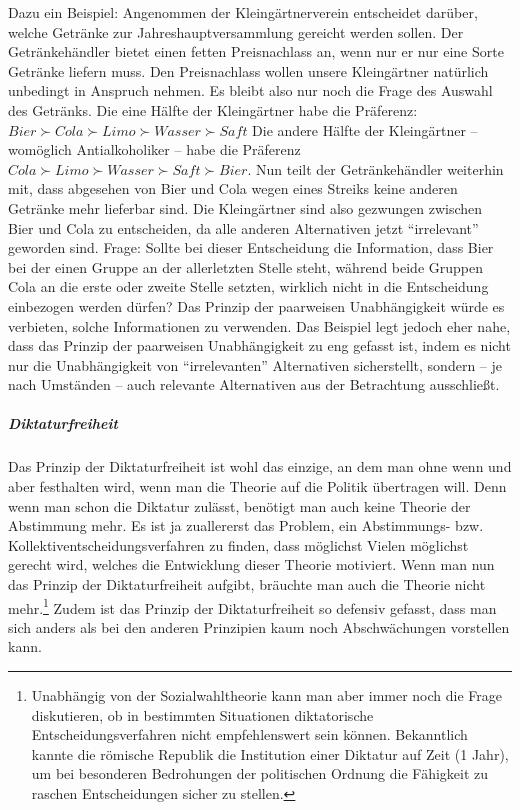 Dazu ein Beispiel: Angenommen der Kleingärtnerverein entscheidet darüber, welche
Getränke zur Jahreshauptversammlung gereicht werden sollen. Der Getränkehändler
bietet einen fetten Preisnachlass an, wenn nur er nur eine Sorte Getränke liefern
muss. Den Preisnachlass wollen unsere Kleingärtner natürlich unbedingt in
Anspruch nehmen. Es bleibt also nur noch die Frage des Auswahl des Getränks. Die
eine Hälfte der Kleingärtner habe die Präferenz: $Bier \succ Cola \succ Limo
\succ Wasser \succ Saft$ Die andere Hälfte der Kleingärtner -- womöglich
Antialkoholiker -- habe die Präferenz $Cola \succ Limo \succ Wasser \succ Saft
\succ Bier$. Nun teilt der Getränkehändler weiterhin mit, dass abgesehen von
Bier und Cola wegen eines Streiks keine anderen Getränke mehr lieferbar sind.
Die Kleingärtner sind also gezwungen zwischen Bier und Cola zu entscheiden, da
alle anderen Alternativen jetzt "`irrelevant"' geworden sind. Frage: Sollte bei
dieser Entscheidung die Information, dass Bier bei der einen Gruppe an der
allerletzten Stelle steht, während beide Gruppen Cola an die erste oder zweite
Stelle setzten, wirklich nicht in die Entscheidung einbezogen werden dürfen?
Das Prinzip der paarweisen Unabhängigkeit würde es verbieten, solche
Informationen zu verwenden. Das Beispiel legt jedoch eher nahe, dass das
Prinzip der paarweisen Unabhängigkeit zu eng gefasst ist, indem es nicht nur
die Unabhängigkeit von "`irrelevanten"' Alternativen sicherstellt, sondern --
je nach Umständen -- auch relevante Alternativen aus der Betrachtung
ausschließt.

\subparagraph{Diktaturfreiheit}

Das Prinzip der Diktaturfreiheit ist wohl das einzige, an dem man ohne wenn und
aber festhalten wird, wenn man die Theorie auf die Politik übertragen will. Denn
wenn man schon die Diktatur zulässt, benötigt man auch keine Theorie der
Abstimmung mehr. Es ist ja zuallererst das Problem, ein Abstimmungs- bzw.
Kollektiventscheidungsverfahren zu finden, dass möglichst Vielen möglichst
gerecht wird, welches die Entwicklung dieser Theorie motiviert. Wenn man nun das
Prinzip der Diktaturfreiheit aufgibt, bräuchte man auch die Theorie nicht
mehr.\footnote{Unabhängig von der Sozialwahltheorie kann man aber immer noch die
Frage diskutieren, ob in bestimmten Situationen diktatorische
Entscheidungsverfahren nicht empfehlenswert sein können. Bekanntlich kannte die
römische Republik die Institution einer Diktatur auf Zeit (1 Jahr), um bei
besonderen Bedrohungen der politischen Ordnung die Fähigkeit zu raschen
Entscheidungen sicher zu stellen.} Zudem ist das Prinzip der Diktaturfreiheit so
defensiv gefasst, dass man sich anders als bei den anderen Prinzipien kaum noch
Abschwächungen vorstellen kann.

▬▬▬▬▬▬

• [Exercise aim] Return each line of the data where the word "paarweisen" appears.

• [Expected output]
Das Prinzip der paarweisen Unabhängigkeit würde es verbieten, solche
Prinzip der paarweisen Unabhängigkeit zu eng gefasst ist, indem es nicht nur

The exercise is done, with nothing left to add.